Consumer expectations on home prices rose unexpectedly in February, just in time to build seller confidence to list their houses and restore tight inventories for the fast approaching spring season.
Fannie Mae’s February 2014 National Housing Survey took a right turn from January’s results as respondents’ home price expectations climbed significantly – with 50 percent saying home prices will go up in the next year – following a measurable downturn in January.
The share of those who believe it is a good time to buy a home ticked up by 3 percentage points. At the same time, those who believe that it would be easy to get a mortgage dropped 7 percentage points from January’s all-time survey high of 52 percent.
Additionally, the share of respondents who say the economy is on the wrong track increased 3 percentage points to 57 percent in February, following a four-month decline. Despite a decrease in optimism across some of the indicators last month, consumer attitudes remain in generally positive ranges.

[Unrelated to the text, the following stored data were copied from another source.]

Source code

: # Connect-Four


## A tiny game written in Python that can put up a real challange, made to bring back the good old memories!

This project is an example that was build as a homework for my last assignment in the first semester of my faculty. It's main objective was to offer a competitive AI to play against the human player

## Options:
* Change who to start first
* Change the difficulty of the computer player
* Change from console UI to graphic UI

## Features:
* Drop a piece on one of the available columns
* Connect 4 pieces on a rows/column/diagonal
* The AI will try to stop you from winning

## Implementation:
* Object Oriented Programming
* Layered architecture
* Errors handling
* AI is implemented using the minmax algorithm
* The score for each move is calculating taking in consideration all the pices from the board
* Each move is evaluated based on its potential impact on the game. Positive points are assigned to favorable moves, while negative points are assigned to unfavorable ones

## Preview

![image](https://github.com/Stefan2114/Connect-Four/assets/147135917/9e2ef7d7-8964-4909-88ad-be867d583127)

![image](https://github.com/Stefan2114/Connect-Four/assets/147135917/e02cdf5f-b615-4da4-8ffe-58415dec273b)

“Similar to the noisy economic and housing data published over the past few months, we’ve seen a corresponding increase in volatility in our survey results, particularly for home price expectations and perceptions about the ease of getting a mortgage,” said Doug Duncan, senior vice president and chief economist at Fannie Mae. “Weather may have played a role, as suggested by a 6 percentage point jump over the past two months in the share of consumers who say their household expenses are significantly higher than a year ago. This response would be consistent with higher home heating costs. Despite the volatile month-to-month changes, we believe that the housing recovery is continuing, but is not yet robust.”